▶ [TASK OBJECTIVE]:
The lines from the first line of the entries through the line containing "entropy), and a" are to be repeated exactly, with both of those lines included.

Stored data entries
○ ○ ○ ○ ○

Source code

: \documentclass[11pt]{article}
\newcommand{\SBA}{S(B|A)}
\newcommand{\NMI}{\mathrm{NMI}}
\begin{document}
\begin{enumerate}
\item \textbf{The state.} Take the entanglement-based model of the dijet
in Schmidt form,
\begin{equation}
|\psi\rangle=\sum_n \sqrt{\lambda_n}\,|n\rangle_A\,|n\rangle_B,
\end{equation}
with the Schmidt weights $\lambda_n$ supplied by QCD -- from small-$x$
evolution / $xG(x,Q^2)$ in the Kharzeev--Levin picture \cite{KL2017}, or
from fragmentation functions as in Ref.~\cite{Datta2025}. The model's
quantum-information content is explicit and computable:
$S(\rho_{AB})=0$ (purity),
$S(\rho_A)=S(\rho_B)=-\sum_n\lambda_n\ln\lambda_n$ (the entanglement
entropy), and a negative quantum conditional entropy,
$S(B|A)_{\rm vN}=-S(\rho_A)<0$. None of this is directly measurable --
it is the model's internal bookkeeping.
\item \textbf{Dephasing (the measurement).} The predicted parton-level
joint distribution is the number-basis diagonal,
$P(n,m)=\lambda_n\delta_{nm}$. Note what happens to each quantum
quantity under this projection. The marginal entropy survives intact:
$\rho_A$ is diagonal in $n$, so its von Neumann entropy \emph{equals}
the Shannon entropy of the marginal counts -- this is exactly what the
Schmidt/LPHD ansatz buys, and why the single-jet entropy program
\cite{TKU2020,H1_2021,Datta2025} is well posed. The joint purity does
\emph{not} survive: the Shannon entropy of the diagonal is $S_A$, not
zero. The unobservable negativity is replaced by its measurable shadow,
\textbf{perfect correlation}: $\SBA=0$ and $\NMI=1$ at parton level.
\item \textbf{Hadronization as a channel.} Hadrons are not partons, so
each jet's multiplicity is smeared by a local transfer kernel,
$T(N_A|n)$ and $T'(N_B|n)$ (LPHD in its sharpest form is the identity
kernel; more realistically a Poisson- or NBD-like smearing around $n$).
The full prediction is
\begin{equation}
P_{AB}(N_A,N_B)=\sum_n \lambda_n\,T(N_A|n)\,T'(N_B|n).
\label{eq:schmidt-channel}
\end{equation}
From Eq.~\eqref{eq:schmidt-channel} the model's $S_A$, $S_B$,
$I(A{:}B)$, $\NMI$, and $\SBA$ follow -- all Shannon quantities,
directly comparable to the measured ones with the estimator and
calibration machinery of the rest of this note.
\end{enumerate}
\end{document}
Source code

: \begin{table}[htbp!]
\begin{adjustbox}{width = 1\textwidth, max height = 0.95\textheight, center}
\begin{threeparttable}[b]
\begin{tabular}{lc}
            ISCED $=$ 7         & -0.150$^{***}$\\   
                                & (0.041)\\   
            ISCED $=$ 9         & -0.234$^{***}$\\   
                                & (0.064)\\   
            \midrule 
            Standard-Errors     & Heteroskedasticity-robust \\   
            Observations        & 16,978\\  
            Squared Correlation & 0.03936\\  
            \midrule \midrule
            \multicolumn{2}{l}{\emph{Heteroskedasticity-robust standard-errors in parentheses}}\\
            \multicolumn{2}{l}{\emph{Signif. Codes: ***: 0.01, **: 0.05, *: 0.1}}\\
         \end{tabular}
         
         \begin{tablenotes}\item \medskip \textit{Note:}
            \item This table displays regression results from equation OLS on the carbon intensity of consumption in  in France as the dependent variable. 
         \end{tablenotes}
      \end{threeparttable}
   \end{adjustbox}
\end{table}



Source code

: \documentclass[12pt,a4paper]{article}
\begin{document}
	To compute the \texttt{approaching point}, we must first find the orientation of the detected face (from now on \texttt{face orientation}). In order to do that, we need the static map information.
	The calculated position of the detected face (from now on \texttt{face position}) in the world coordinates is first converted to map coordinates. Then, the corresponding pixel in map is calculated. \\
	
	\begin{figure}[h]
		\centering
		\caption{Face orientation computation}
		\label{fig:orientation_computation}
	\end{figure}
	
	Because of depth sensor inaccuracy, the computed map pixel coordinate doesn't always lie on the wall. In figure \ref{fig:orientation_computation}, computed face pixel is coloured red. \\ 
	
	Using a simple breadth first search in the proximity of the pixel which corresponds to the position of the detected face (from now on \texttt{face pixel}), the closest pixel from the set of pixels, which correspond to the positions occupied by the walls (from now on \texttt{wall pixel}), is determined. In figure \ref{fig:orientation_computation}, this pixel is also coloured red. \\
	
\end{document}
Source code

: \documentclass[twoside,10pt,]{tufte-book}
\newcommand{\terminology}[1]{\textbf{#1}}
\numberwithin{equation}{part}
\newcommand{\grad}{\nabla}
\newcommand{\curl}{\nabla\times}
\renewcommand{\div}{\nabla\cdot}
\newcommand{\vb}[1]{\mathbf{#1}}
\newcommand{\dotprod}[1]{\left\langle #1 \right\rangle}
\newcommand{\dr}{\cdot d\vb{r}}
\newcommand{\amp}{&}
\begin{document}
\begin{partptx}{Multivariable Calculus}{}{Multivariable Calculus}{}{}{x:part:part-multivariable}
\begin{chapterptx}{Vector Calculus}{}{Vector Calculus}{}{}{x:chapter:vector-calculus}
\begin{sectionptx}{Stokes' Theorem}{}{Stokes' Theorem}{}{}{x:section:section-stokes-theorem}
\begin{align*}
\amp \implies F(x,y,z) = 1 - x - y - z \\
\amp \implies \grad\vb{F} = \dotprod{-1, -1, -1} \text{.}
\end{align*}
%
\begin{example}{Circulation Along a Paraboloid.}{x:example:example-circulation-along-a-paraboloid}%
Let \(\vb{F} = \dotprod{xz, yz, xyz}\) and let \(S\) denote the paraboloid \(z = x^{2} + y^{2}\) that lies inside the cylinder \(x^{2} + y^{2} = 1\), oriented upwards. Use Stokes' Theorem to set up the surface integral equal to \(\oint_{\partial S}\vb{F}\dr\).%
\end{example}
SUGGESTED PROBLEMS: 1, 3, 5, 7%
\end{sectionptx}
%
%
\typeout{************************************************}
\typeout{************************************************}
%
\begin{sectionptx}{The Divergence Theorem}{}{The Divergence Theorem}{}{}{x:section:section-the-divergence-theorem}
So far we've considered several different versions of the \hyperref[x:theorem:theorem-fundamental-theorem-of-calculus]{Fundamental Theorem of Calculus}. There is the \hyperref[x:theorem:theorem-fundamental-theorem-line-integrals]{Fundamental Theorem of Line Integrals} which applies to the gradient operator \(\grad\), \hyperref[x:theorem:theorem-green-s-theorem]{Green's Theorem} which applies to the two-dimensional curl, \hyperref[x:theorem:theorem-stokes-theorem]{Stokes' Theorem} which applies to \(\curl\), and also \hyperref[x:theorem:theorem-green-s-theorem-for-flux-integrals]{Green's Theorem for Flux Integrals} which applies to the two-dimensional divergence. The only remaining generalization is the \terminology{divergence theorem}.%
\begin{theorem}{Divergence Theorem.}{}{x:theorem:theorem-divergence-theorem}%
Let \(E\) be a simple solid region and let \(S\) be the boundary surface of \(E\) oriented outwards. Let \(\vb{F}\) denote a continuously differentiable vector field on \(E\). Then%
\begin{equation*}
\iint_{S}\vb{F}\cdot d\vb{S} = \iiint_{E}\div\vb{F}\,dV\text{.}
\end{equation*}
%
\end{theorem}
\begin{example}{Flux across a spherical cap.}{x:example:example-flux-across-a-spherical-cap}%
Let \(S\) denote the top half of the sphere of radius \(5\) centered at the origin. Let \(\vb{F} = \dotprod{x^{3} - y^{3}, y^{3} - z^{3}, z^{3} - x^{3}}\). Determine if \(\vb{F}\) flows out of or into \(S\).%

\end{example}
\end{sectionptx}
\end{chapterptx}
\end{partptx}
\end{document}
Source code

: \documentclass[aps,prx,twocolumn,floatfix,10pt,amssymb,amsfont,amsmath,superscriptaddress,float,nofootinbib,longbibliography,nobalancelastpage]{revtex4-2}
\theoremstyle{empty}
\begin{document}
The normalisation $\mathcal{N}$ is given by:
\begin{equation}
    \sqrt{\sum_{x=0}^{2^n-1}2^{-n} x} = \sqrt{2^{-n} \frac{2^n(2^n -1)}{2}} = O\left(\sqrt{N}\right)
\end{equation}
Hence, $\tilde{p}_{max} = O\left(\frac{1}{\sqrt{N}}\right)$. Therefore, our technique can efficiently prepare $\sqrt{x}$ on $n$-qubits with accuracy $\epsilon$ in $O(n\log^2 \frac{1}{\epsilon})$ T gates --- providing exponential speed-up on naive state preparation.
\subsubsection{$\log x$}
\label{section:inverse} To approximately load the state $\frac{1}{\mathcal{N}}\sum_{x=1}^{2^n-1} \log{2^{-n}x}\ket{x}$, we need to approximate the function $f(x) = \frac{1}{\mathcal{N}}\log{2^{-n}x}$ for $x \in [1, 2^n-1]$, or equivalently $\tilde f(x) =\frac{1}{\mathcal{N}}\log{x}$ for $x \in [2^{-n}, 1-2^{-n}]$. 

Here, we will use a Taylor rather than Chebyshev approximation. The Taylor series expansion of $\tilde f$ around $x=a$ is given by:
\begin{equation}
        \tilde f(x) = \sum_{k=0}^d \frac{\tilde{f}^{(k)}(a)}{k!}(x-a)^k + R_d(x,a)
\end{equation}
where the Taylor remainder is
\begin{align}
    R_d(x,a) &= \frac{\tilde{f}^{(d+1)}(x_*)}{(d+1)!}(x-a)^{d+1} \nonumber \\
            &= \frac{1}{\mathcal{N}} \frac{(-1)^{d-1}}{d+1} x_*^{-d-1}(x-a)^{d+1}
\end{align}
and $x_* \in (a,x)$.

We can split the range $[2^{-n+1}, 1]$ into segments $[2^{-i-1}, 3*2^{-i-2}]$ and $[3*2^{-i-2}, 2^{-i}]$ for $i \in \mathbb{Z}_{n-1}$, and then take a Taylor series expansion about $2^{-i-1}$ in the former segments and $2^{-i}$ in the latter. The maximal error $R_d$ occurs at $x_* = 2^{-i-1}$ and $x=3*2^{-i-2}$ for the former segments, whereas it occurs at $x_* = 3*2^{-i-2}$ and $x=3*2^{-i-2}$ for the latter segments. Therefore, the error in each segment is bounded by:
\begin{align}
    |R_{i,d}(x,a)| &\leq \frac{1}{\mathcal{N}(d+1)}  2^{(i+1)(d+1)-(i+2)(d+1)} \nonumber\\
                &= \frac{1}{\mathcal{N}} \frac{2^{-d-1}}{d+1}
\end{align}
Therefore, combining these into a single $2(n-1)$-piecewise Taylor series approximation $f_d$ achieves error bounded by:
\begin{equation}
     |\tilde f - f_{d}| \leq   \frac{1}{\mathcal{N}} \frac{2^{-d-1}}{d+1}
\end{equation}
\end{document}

○ ○ ○ ○ ○

▶ [SOLUTION TO THIS TASK]:
Source code

: \documentclass[11pt]{article}
\newcommand{\SBA}{S(B|A)}
\newcommand{\NMI}{\mathrm{NMI}}
\begin{document}
\begin{enumerate}
\item \textbf{The state.} Take the entanglement-based model of the dijet
in Schmidt form,
\begin{equation}
|\psi\rangle=\sum_n \sqrt{\lambda_n}\,|n\rangle_A\,|n\rangle_B,
\end{equation}
with the Schmidt weights $\lambda_n$ supplied by QCD -- from small-$x$
evolution / $xG(x,Q^2)$ in the Kharzeev--Levin picture \cite{KL2017}, or
from fragmentation functions as in Ref.~\cite{Datta2025}. The model's
quantum-information content is explicit and computable:
$S(\rho_{AB})=0$ (purity),
$S(\rho_A)=S(\rho_B)=-\sum_n\lambda_n\ln\lambda_n$ (the entanglement
entropy), and a negative quantum conditional entropy,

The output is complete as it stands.